The relationship between husband and wife is also artistic. Sincere praise, responsibility and support for each other, can harvest deeper love, and both parties can grow better under the care of each other, and the happiness of marriage is rising sharply.

Jon and Catherine have experienced a series of trials and tribulations in their marital relationship, and they have both managed not to give up in difficulties, but to work together to give their strength for each other's relationship, thus reproducing the most beautiful fairy tale in the world: "Let her be your queen", "Let him be your king". ”

In marriage, Jon learned to see his wife as a "queen", praise her, respect her, value her, let her become the leader with the greatest power and authority in the family, minimize the time away, put time and energy into the family, can put down all the things at hand for the sake of his wife and children, put the home first, such as doing housework, picking up the children, giving Catherine a new car, driving his old car, and taking the family out to play when he has time...

"Intimate Relationship": A couple's experience of married life gives us a beautiful way to marry 01. Resolve: When you came to me, I never thought about anyone else again. Invest: In marriage, you are both a consumer and an investor03. Together: Let her be your queen and let him be your king

This made Catherine feel genuine love, thinking that the previous sacrifice was worth it, and her own firmness was worth it. She also treated Jon as her king. She often complimented Jon for being handsome, feeling that he was the greatest man in the world, praising him for being smart, loving, a good husband and father, focusing on his strengths, doing things that supported him and encouraged him...

In this way, the husband and wife grow together in the "throne" given to each other, feel the beauty of being loved, endure the tempering of the relationship together, meet the challenges of life together, build their own home together, make themselves better, life is full of happiness everywhere, such a family is envied, but also let people expect to have, they have created the ideal template of the family of "other people's home".

"If you want to get the results, first fix their roots." If you want your family to be as beautiful as the author, you can see the people around you as real "queens" and "kings", and give loyalty and love, attention and praise to each other. "Where there is a reward for giving", this sentence is definitely a proverb.

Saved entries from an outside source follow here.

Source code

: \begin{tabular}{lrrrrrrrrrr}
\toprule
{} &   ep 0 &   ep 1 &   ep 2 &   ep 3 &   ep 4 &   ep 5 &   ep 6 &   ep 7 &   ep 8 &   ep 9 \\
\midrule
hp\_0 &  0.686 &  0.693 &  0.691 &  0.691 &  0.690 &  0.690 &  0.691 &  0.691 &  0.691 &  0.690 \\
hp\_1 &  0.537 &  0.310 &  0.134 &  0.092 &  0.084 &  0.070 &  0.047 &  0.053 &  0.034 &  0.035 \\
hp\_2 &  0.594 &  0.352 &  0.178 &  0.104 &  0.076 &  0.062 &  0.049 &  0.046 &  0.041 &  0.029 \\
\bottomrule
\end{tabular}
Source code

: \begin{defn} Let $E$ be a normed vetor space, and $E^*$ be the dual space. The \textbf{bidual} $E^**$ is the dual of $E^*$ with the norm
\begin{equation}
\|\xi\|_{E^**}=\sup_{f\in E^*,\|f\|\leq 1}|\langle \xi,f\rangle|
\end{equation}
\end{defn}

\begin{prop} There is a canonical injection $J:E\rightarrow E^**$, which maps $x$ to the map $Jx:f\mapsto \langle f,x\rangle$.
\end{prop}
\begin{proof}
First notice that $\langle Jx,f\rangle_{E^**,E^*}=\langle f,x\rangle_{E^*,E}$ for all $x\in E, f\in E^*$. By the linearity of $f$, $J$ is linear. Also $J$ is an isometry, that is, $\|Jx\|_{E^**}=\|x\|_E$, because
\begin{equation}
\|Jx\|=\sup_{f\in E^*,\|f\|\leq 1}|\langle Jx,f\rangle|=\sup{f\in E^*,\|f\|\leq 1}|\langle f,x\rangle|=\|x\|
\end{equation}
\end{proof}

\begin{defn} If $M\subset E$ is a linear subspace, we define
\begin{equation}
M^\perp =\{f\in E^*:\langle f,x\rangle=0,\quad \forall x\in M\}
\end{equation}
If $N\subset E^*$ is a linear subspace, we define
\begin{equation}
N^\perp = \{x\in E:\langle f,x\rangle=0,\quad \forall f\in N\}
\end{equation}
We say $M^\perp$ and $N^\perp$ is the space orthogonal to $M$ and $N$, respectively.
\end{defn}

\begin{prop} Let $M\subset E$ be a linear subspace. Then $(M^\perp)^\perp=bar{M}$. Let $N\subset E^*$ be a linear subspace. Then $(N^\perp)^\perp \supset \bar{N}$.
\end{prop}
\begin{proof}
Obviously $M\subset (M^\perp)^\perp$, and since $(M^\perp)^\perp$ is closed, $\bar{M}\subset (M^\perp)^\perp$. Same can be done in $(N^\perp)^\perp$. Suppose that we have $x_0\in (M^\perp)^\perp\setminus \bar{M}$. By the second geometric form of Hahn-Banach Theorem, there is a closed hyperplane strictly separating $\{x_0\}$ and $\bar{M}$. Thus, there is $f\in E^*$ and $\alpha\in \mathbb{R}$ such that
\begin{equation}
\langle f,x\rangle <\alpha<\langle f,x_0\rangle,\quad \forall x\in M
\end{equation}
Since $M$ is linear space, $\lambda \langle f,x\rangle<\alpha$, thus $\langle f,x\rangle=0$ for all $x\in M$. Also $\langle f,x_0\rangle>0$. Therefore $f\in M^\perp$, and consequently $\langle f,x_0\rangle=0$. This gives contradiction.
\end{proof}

"Intimate Relationship": A couple's experience of married life gives us a beautiful way to marry 01. Resolve: When you came to me, I never thought about anyone else again. Invest: In marriage, you are both a consumer and an investor03. Together: Let her be your queen and let him be your king

The two authors' alternate narratives present us with problems in marriage, as well as solutions and principles for us to solve problems, all based on their personal experience, namely G-R-I-T (G = God God, R = Firm Resolve, I = Invest in Invest, T = Together Together). God has given you the opportunity to meet, so you must cherish it for the rest of your life.

This experience secret, not only applies to marriage and family, but also applies to other interpersonal relationships, in line with the principle of "firmness, investment, together", the relationship can only be more intimate, rather than giving up or sighing afterwards, with the regret of missing out.

Like the enviable couple in the film and television circle: the marriage of Chen Xiaochun and Ying Cai'er, the two qinser and ming, playing a beautiful tune. Chen Xiaochun once said: "Once I get married, I will definitely not divorce, no matter what happens, I will think of solving it, so that the marriage can be long-lasting, even if the other party has an affair, I will only put things on the table, think of solving, rather than impulsively divorcing." It was he who took this slanderous vow and truly achieved a long-term and happy marriage.

"Holding the hand of the son and growing old with the son" has become an ideal and simple, but it is difficult to really implement it. Only when both parties twist into a rope, work together for the common goal, move forward hand in hand on the long road of life, and put marriage in the first place in life, then a lifetime of companionship will surely make dreams come true.